-- WHAT YOU HAVE TO DO --
Write the records out again, exactly.

-- SUPPLIED INFORMATION follows --

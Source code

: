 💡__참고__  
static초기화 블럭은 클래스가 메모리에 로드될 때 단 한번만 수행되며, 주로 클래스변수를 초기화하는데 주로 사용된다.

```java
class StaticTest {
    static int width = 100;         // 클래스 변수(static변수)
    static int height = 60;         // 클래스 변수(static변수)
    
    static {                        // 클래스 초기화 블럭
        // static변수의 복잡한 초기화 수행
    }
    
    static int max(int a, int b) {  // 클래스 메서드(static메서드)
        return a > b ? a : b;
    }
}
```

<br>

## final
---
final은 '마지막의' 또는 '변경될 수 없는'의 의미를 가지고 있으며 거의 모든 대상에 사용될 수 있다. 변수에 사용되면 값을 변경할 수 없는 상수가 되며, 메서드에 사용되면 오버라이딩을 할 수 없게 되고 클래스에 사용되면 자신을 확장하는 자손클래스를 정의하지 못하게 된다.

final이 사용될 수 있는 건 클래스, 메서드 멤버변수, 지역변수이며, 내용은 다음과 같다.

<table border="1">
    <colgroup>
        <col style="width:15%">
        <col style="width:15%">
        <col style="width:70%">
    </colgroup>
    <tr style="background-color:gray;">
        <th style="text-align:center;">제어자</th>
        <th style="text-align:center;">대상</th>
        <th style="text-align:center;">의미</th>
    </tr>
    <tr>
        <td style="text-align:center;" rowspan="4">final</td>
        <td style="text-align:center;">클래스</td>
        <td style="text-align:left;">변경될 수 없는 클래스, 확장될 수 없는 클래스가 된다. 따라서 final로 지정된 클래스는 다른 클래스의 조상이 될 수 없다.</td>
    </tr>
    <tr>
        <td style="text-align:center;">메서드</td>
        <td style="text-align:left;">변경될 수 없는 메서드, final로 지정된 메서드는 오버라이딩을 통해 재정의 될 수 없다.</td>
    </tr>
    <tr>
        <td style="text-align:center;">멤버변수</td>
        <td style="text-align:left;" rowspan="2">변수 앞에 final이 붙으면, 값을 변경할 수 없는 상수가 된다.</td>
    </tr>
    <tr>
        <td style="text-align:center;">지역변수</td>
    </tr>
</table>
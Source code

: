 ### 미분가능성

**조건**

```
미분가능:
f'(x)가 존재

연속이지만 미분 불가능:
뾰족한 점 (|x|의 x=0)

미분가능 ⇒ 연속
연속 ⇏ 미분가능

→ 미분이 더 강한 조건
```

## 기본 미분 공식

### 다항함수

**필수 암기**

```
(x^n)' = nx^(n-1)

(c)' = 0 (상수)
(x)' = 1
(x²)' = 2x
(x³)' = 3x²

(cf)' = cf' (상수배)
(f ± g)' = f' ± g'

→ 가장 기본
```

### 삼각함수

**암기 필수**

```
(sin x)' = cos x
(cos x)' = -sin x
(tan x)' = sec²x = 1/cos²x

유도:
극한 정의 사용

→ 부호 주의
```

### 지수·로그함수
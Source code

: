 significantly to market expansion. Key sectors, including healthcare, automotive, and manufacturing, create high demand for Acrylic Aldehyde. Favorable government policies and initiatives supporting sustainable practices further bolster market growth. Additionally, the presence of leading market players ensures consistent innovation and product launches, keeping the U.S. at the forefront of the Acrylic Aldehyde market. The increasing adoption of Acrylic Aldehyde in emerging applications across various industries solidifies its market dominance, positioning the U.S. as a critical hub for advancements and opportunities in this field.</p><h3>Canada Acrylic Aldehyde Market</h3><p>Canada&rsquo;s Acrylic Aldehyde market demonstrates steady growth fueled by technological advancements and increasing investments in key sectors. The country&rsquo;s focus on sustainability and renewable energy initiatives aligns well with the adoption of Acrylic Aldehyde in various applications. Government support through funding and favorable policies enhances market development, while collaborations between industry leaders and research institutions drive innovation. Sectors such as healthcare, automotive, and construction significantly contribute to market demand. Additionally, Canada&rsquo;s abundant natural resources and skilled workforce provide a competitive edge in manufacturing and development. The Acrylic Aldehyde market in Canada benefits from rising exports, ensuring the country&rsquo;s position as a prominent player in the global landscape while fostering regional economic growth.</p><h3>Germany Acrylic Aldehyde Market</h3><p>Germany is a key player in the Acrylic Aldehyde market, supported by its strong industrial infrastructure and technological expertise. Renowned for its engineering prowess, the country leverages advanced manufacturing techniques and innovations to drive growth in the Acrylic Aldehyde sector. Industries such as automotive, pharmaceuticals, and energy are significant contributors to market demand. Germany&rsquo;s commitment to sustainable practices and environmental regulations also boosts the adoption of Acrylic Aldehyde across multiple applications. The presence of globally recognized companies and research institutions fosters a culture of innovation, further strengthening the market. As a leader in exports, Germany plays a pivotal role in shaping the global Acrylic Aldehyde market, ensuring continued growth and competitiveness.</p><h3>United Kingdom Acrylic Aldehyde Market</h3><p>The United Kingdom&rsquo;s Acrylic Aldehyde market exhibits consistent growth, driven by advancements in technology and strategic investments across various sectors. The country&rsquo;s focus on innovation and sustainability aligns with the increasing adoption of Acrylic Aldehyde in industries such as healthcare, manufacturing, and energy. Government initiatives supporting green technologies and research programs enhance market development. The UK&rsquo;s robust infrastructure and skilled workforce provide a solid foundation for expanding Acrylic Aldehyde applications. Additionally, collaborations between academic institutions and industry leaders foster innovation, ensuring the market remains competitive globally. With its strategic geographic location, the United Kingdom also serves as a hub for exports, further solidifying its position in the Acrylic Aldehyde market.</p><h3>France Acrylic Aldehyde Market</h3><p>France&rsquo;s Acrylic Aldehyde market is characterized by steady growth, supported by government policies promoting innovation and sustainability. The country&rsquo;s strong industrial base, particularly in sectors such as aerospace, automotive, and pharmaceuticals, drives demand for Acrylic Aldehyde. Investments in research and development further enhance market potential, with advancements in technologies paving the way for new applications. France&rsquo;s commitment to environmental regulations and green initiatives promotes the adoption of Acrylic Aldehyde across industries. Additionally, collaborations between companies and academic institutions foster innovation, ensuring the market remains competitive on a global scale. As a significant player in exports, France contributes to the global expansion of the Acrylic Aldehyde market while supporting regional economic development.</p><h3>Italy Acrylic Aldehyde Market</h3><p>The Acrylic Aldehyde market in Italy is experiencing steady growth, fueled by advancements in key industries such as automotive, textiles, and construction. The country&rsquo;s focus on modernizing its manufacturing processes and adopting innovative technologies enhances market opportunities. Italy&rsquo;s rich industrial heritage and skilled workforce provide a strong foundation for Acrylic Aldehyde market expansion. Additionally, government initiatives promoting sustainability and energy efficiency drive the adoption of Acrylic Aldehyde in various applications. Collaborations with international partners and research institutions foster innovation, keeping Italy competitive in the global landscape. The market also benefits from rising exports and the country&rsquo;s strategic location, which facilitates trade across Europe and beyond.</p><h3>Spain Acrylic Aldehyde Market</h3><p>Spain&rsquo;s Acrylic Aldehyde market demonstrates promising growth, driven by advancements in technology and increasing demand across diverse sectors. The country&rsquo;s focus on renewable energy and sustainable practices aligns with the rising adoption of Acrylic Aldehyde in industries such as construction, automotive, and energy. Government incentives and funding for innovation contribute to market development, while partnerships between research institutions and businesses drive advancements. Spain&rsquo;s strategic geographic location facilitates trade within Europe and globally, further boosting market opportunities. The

-- SUPPLIED INFORMATION concluded --

-- RESPONSE TO THIS EXERCISE --
Source code

: 💡__참고__  
static초기화 블럭은 클래스가 메모리에 로드될 때 단 한번만 수행되며, 주로 클래스변수를 초기화하는데 주로 사용된다.

```java
class StaticTest {
    static int width = 100;         // 클래스 변수(static변수)
    static int height = 60;         // 클래스 변수(static변수)
    
    static {                        // 클래스 초기화 블럭
        // static변수의 복잡한 초기화 수행
    }
    
    static int max(int a, int b) {  // 클래스 메서드(static메서드)
        return a > b ? a : b;
    }
}
```

<br>

## final
---
final은 '마지막의' 또는 '변경될 수 없는'의 의미를 가지고 있으며 거의 모든 대상에 사용될 수 있다. 변수에 사용되면 값을 변경할 수 없는 상수가 되며, 메서드에 사용되면 오버라이딩을 할 수 없게 되고 클래스에 사용되면 자신을 확장하는 자손클래스를 정의하지 못하게 된다.

final이 사용될 수 있는 건 클래스, 메서드 멤버변수, 지역변수이며, 내용은 다음과 같다.

<table border="1">
    <colgroup>
        <col style="width:15%">
        <col style="width:15%">
        <col style="width:70%">
    </colgroup>
    <tr style="background-color:gray;">
        <th style="text-align:center;">제어자</th>
        <th style="text-align:center;">대상</th>
        <th style="text-align:center;">의미</th>
    </tr>
    <tr>
        <td style="text-align:center;" rowspan="4">final</td>
        <td style="text-align:center;">클래스</td>
        <td style="text-align:left;">변경될 수 없는 클래스, 확장될 수 없는 클래스가 된다. 따라서 final로 지정된 클래스는 다른 클래스의 조상이 될 수 없다.</td>
    </tr>
    <tr>
        <td style="text-align:center;">메서드</td>
        <td style="text-align:left;">변경될 수 없는 메서드, final로 지정된 메서드는 오버라이딩을 통해 재정의 될 수 없다.</td>
    </tr>
    <tr>
        <td style="text-align:center;">멤버변수</td>
        <td style="text-align:left;" rowspan="2">변수 앞에 final이 붙으면, 값을 변경할 수 없는 상수가 된다.</td>
    </tr>
    <tr>
        <td style="text-align:center;">지역변수</td>
    </tr>
</table>
Source code

: ### 미분가능성

**조건**

```
미분가능:
f'(x)가 존재

연속이지만 미분 불가능:
뾰족한 점 (|x|의 x=0)

미분가능 ⇒ 연속
연속 ⇏ 미분가능

→ 미분이 더 강한 조건
```

## 기본 미분 공식

### 다항함수

**필수 암기**

```
(x^n)' = nx^(n-1)

(c)' = 0 (상수)
(x)' = 1
(x²)' = 2x
(x³)' = 3x²

(cf)' = cf' (상수배)
(f ± g)' = f' ± g'

→ 가장 기본
```

### 삼각함수

**암기 필수**

```
(sin x)' = cos x
(cos x)' = -sin x
(tan x)' = sec²x = 1/cos²x

유도:
극한 정의 사용

→ 부호 주의
```

### 지수·로그함수
Source code

: significantly to market expansion. Key sectors, including healthcare, automotive, and manufacturing, create high demand for Acrylic Aldehyde. Favorable government policies and initiatives supporting sustainable practices further bolster market growth. Additionally, the presence of leading market players ensures consistent innovation and product launches, keeping the U.S. at the forefront of the Acrylic Aldehyde market. The increasing adoption of Acrylic Aldehyde in emerging applications across various industries solidifies its market dominance, positioning the U.S. as a critical hub for advancements and opportunities in this field.</p><h3>Canada Acrylic Aldehyde Market</h3><p>Canada&rsquo;s Acrylic Aldehyde market demonstrates steady growth fueled by technological advancements and increasing investments in key sectors. The country&rsquo;s focus on sustainability and renewable energy initiatives aligns well with the adoption of Acrylic Aldehyde in various applications. Government support through funding and favorable policies enhances market development, while collaborations between industry leaders and research institutions drive innovation. Sectors such as healthcare, automotive, and construction significantly contribute to market demand. Additionally, Canada&rsquo;s abundant natural resources and skilled workforce provide a competitive edge in manufacturing and development. The Acrylic Aldehyde market in Canada benefits from rising exports, ensuring the country&rsquo;s position as a prominent player in the global landscape while fostering regional economic growth.</p><h3>Germany Acrylic Aldehyde Market</h3><p>Germany is a key player in the Acrylic Aldehyde market, supported by its strong industrial infrastructure and technological expertise. Renowned for its engineering prowess, the country leverages advanced manufacturing techniques and innovations to drive growth in the Acrylic Aldehyde sector. Industries such as automotive, pharmaceuticals, and energy are significant contributors to market demand. Germany&rsquo;s commitment to sustainable practices and environmental regulations also boosts the adoption of Acrylic Aldehyde across multiple applications. The presence of globally recognized companies and research institutions fosters a culture of innovation, further strengthening the market. As a leader in exports, Germany plays a pivotal role in shaping the global Acrylic Aldehyde market, ensuring continued growth and competitiveness.</p><h3>United Kingdom Acrylic Aldehyde Market</h3><p>The United Kingdom&rsquo;s Acrylic Aldehyde market exhibits consistent growth, driven by advancements in technology and strategic investments across various sectors. The country&rsquo;s focus on innovation and sustainability aligns with the increasing adoption of Acrylic Aldehyde in industries such as healthcare, manufacturing, and energy. Government initiatives supporting green technologies and research programs enhance market development. The UK&rsquo;s robust infrastructure and skilled workforce provide a solid foundation for expanding Acrylic Aldehyde applications. Additionally, collaborations between academic institutions and industry leaders foster innovation, ensuring the market remains competitive globally. With its strategic geographic location, the United Kingdom also serves as a hub for exports, further solidifying its position in the Acrylic Aldehyde market.</p><h3>France Acrylic Aldehyde Market</h3><p>France&rsquo;s Acrylic Aldehyde market is characterized by steady growth, supported by government policies promoting innovation and sustainability. The country&rsquo;s strong industrial base, particularly in sectors such as aerospace, automotive, and pharmaceuticals, drives demand for Acrylic Aldehyde. Investments in research and development further enhance market potential, with advancements in technologies paving the way for new applications. France&rsquo;s commitment to environmental regulations and green initiatives promotes the adoption of Acrylic Aldehyde across industries. Additionally, collaborations between companies and academic institutions foster innovation, ensuring the market remains competitive on a global scale. As a significant player in exports, France contributes to the global expansion of the Acrylic Aldehyde market while supporting regional economic development.</p><h3>Italy Acrylic Aldehyde Market</h3><p>The Acrylic Aldehyde market in Italy is experiencing steady growth, fueled by advancements in key industries such as automotive, textiles, and construction. The country&rsquo;s focus on modernizing its manufacturing processes and adopting innovative technologies enhances market opportunities. Italy&rsquo;s rich industrial heritage and skilled workforce provide a strong foundation for Acrylic Aldehyde market expansion. Additionally, government initiatives promoting sustainability and energy efficiency drive the adoption of Acrylic Aldehyde in various applications. Collaborations with international partners and research institutions foster innovation, keeping Italy competitive in the global landscape. The market also benefits from rising exports and the country&rsquo;s strategic location, which facilitates trade across Europe and beyond.</p><h3>Spain Acrylic Aldehyde Market</h3><p>Spain&rsquo;s Acrylic Aldehyde market demonstrates promising growth, driven by advancements in technology and increasing demand across diverse sectors. The country&rsquo;s focus on renewable energy and sustainable practices aligns with the rising adoption of Acrylic Aldehyde in industries such as construction, automotive, and energy. Government incentives and funding for innovation contribute to market development, while partnerships between research institutions and businesses drive advancements. Spain&rsquo;s strategic geographic location facilitates trade within Europe and globally, further boosting market opportunities. The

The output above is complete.